1 Şubat 2006 Çarşamba

Stratejik Planlamacı Kimdir?



Reklam sektörüne girmek isteyenlerden ve üniversite öğrencilerinden çok sık duyduğum bir soru var; “Stratejik Planlama’nın görevi nedir? Nasıl stratejik planlamacı olabilirim?

Bu sorulara bu yazımızda cevap vermeden önce stratejik planlama birimlerinin ajans yapılanmasına nasıl girdiğine bir bakalım.

İkinci dünya savaşı sonrasında batı ülkelerinde müthiş bir tüketim çılgınlığı başladı. Arz da talebe yetişmek için çeşitler ve yenilikler sürüyordu pazara. 1960’lı yıllara gelindiğinde reklamveren de ajans da kararlarını araştırmalara dayanarak almanın daha sağlıklı olacağını düşünerek, “Araştırma Şirketlerine” siparişler vermeye başladılar. Tüketicilerin tüketim alışkanlıklarını, içgörülerini ve medya tüketimlerini araştırıyorlardı. Target Group Index (TGI) araştırması da bu yıllarda başlamıştı. Tabii bu bir sorunu da beraberinde getirdi. Araştırma sonuçlarını kim analiz edecekti? Araştırmaların ışığında kim iş, pazarlama ve iletişim planlarını hazırlayacak (veya revize) edecekti?
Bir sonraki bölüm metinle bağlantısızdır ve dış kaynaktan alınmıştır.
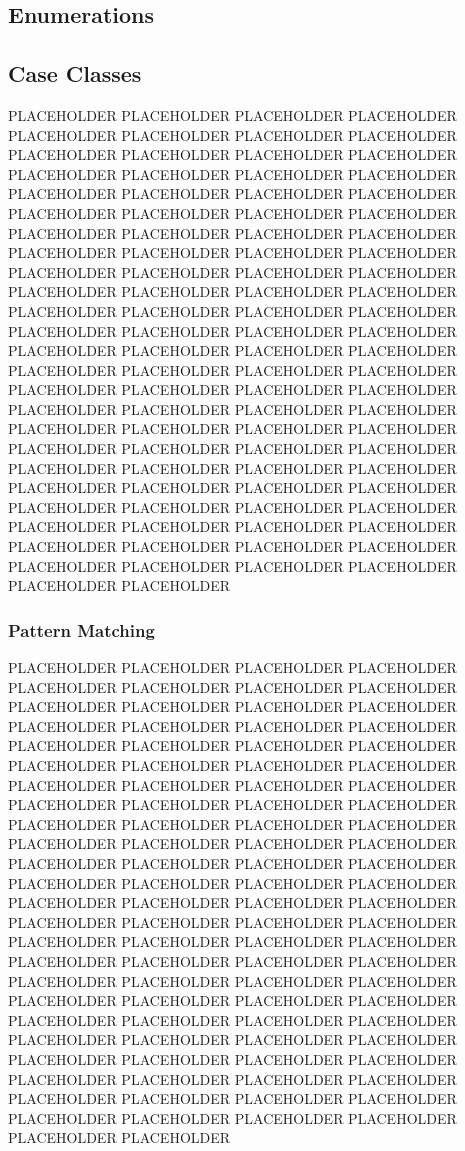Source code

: \subsection{Enumerations}\label{sec:scala-enumerations}

\subsection{Case Classes}\label{sec:scala-case-classes}

PLACEHOLDER PLACEHOLDER PLACEHOLDER PLACEHOLDER PLACEHOLDER PLACEHOLDER PLACEHOLDER PLACEHOLDER PLACEHOLDER PLACEHOLDER PLACEHOLDER PLACEHOLDER PLACEHOLDER PLACEHOLDER PLACEHOLDER PLACEHOLDER PLACEHOLDER PLACEHOLDER PLACEHOLDER PLACEHOLDER PLACEHOLDER PLACEHOLDER PLACEHOLDER PLACEHOLDER PLACEHOLDER PLACEHOLDER PLACEHOLDER PLACEHOLDER PLACEHOLDER PLACEHOLDER PLACEHOLDER PLACEHOLDER PLACEHOLDER PLACEHOLDER PLACEHOLDER PLACEHOLDER PLACEHOLDER PLACEHOLDER PLACEHOLDER PLACEHOLDER PLACEHOLDER PLACEHOLDER PLACEHOLDER PLACEHOLDER PLACEHOLDER PLACEHOLDER PLACEHOLDER PLACEHOLDER PLACEHOLDER PLACEHOLDER PLACEHOLDER PLACEHOLDER PLACEHOLDER PLACEHOLDER PLACEHOLDER PLACEHOLDER PLACEHOLDER PLACEHOLDER PLACEHOLDER PLACEHOLDER PLACEHOLDER PLACEHOLDER PLACEHOLDER PLACEHOLDER PLACEHOLDER PLACEHOLDER PLACEHOLDER PLACEHOLDER PLACEHOLDER PLACEHOLDER PLACEHOLDER PLACEHOLDER PLACEHOLDER PLACEHOLDER PLACEHOLDER PLACEHOLDER PLACEHOLDER PLACEHOLDER PLACEHOLDER PLACEHOLDER PLACEHOLDER PLACEHOLDER PLACEHOLDER PLACEHOLDER PLACEHOLDER PLACEHOLDER PLACEHOLDER PLACEHOLDER PLACEHOLDER PLACEHOLDER PLACEHOLDER PLACEHOLDER PLACEHOLDER PLACEHOLDER PLACEHOLDER PLACEHOLDER PLACEHOLDER PLACEHOLDER

\subsubsection{Pattern Matching}

PLACEHOLDER PLACEHOLDER PLACEHOLDER PLACEHOLDER PLACEHOLDER PLACEHOLDER PLACEHOLDER PLACEHOLDER PLACEHOLDER PLACEHOLDER PLACEHOLDER PLACEHOLDER PLACEHOLDER PLACEHOLDER PLACEHOLDER PLACEHOLDER PLACEHOLDER PLACEHOLDER PLACEHOLDER PLACEHOLDER PLACEHOLDER PLACEHOLDER PLACEHOLDER PLACEHOLDER PLACEHOLDER PLACEHOLDER PLACEHOLDER PLACEHOLDER PLACEHOLDER PLACEHOLDER PLACEHOLDER PLACEHOLDER PLACEHOLDER PLACEHOLDER PLACEHOLDER PLACEHOLDER PLACEHOLDER PLACEHOLDER PLACEHOLDER PLACEHOLDER PLACEHOLDER PLACEHOLDER PLACEHOLDER PLACEHOLDER PLACEHOLDER PLACEHOLDER PLACEHOLDER PLACEHOLDER PLACEHOLDER PLACEHOLDER PLACEHOLDER PLACEHOLDER PLACEHOLDER PLACEHOLDER PLACEHOLDER PLACEHOLDER PLACEHOLDER PLACEHOLDER PLACEHOLDER PLACEHOLDER PLACEHOLDER PLACEHOLDER PLACEHOLDER PLACEHOLDER PLACEHOLDER PLACEHOLDER PLACEHOLDER PLACEHOLDER PLACEHOLDER PLACEHOLDER PLACEHOLDER PLACEHOLDER PLACEHOLDER PLACEHOLDER PLACEHOLDER PLACEHOLDER PLACEHOLDER PLACEHOLDER PLACEHOLDER PLACEHOLDER PLACEHOLDER PLACEHOLDER PLACEHOLDER PLACEHOLDER PLACEHOLDER PLACEHOLDER PLACEHOLDER PLACEHOLDER PLACEHOLDER PLACEHOLDER PLACEHOLDER PLACEHOLDER PLACEHOLDER PLACEHOLDER PLACEHOLDER PLACEHOLDER PLACEHOLDER PLACEHOLDER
İncelenmesi için ajanstaki herkese dağıtılan pazar araştırması verileri hiç kimse tarafından yeterince incelenmediği gözlemlenince 1960’larda, İngiltere’deki ajanslarda ilk stratejik planlama birimleri kuruldu. Görevi, tüketici araştırmaları sipariş etmek, tüketici araştırmalarından sonuçlar çıkarmak ve kreatif ekibi bilgilendirmekti.
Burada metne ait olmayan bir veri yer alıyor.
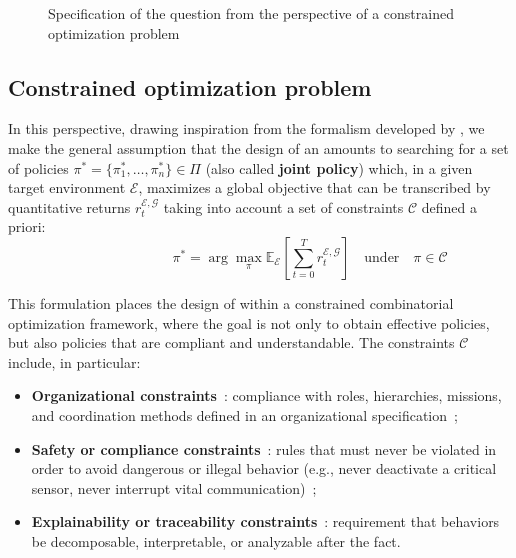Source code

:\begin{figure}[h!]
  \centering
  \resizebox{\textwidth}{!}{%
    
  }
  \caption{Specification of the question from the perspective of a constrained optimization problem}
  \label{fig:constrained_optimization_overview}
\end{figure}

\subsection{Constrained optimization problem}

In this perspective, drawing inspiration from the formalism developed by , we make the general assumption that the design of an  amounts to searching for a set of policies $\pi^* = \{\pi^*_1, \dots, \pi^*_n\} \in \Pi$ (also called \textbf{joint policy}) which, in a given target environment $\mathcal{E}$, maximizes a global objective that can be transcribed by quantitative returns $r^{\mathcal{E}, \mathcal{G}}_t$ taking into account a set of constraints $\mathcal {C}$ defined a priori:
%
\[
  \hspace{3cm}\pi^* = \arg\max_{\pi} \mathbb{E}_{\mathcal{E}} \left[ \sum_{t=0}^{T} r^{\mathcal{E}, \mathcal{G}}_t \right] \quad \text{under} \quad \pi \in \mathcal{C}
\]

\noindent
This formulation places the design of  within a constrained combinatorial optimization framework, where the goal is not only to obtain effective policies, but also policies that are compliant and understandable.
%
The constraints $\mathcal{C}$ include, in particular:
\begin{itemize}
  \item \textbf{Organizational constraints}~: compliance with roles, hierarchies, missions, and coordination methods defined in an organizational specification~;
  \item \textbf{Safety or compliance constraints}~: rules that must never be violated in order to avoid dangerous or illegal behavior (e.g., never deactivate a critical sensor, never interrupt vital communication)~;
  \item \textbf{Explainability or traceability constraints}~: requirement that behaviors be decomposable, interpretable, or analyzable after the fact.
\end{itemize}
Özetlersek reklam ajanslarında tüketici araştırmalarını yaptırtan ve/veya analiz eden bir birim olarak kuruldu “Stratejik Planlama” departmanları. Başlangıçta stratejik planlama daha çok sayısal verilere dayanıyordu. Reklam hedeflerini belirlemeye ve reklam yayınının etkisini artırmaya yönelikti.
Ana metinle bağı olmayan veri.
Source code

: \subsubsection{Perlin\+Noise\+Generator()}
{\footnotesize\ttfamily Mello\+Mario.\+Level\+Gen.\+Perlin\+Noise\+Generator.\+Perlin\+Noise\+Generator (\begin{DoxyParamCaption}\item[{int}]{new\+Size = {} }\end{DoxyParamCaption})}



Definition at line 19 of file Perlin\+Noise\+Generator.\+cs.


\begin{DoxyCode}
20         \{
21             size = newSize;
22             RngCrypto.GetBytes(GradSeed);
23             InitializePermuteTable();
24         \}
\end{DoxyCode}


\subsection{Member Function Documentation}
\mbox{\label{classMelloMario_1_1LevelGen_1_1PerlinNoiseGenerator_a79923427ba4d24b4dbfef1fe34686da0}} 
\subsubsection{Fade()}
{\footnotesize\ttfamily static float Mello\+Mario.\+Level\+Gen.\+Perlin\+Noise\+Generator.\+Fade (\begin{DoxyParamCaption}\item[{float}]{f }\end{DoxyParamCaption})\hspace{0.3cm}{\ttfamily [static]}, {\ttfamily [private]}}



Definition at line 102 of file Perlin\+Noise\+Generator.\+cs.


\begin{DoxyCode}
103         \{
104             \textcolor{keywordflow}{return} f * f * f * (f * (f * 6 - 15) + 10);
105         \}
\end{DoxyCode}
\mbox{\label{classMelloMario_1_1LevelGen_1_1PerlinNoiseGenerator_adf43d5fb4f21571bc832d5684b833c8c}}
Stratejik Planlama departmanında çalışanlar veri topluyor, uygun verileri bilgiye çeviriyor, tespitlerde bulunuyor, fikirler geliştiriyor, strateji oluşturuyor ve plana döküyordu. Tüm bunlar ajansın sorumlu olduğu markaların satışlarını ve bilinirliğini artırmak içindi.

Ajanslarda böyle bir birim kurulmadan önce de çarpıcı reklamlar yapıldı, ama stratejik planlama sayesinde reklamı bir kerede ve doğru olarak yapma şansı arttı.

Stratejik planlamayla birlikte stratejik planlamacıların da yıldızı parlamıştı. Aajanslarda araştırma sektöründe çalışmış, pazarlama teorisine hakim, sosyolojiden anlayan, yaratıcı zekaya sahip insanlar istihdam edilmeye başlanmıştı.

Günümüzde stratejik planlama departmanları sadece tüketici görülerini değil çok daha fazla kaynağı araştırarak stratejisini ve planını oluşturmaktadır.

Günümüzde stratejik planlamacının görevi ve tanımı;
  • Stratejik planlamacı, algılatacak kadar yaratıcı, sattıracak kadar etkili iletişim faaliyetleri oluşturmak için bilgi üreten ve bu bilgilerle reklam yapım paydaşlarını etkileyen/yönlendiren kişidir.
  • Stratejik planlamacı reklamverenlerin markaları için “pazarlama iletişimi stratejileri ve planları” hazırlar. Yaratıcı gruba verilmek üzere “creative brief” hazırlar.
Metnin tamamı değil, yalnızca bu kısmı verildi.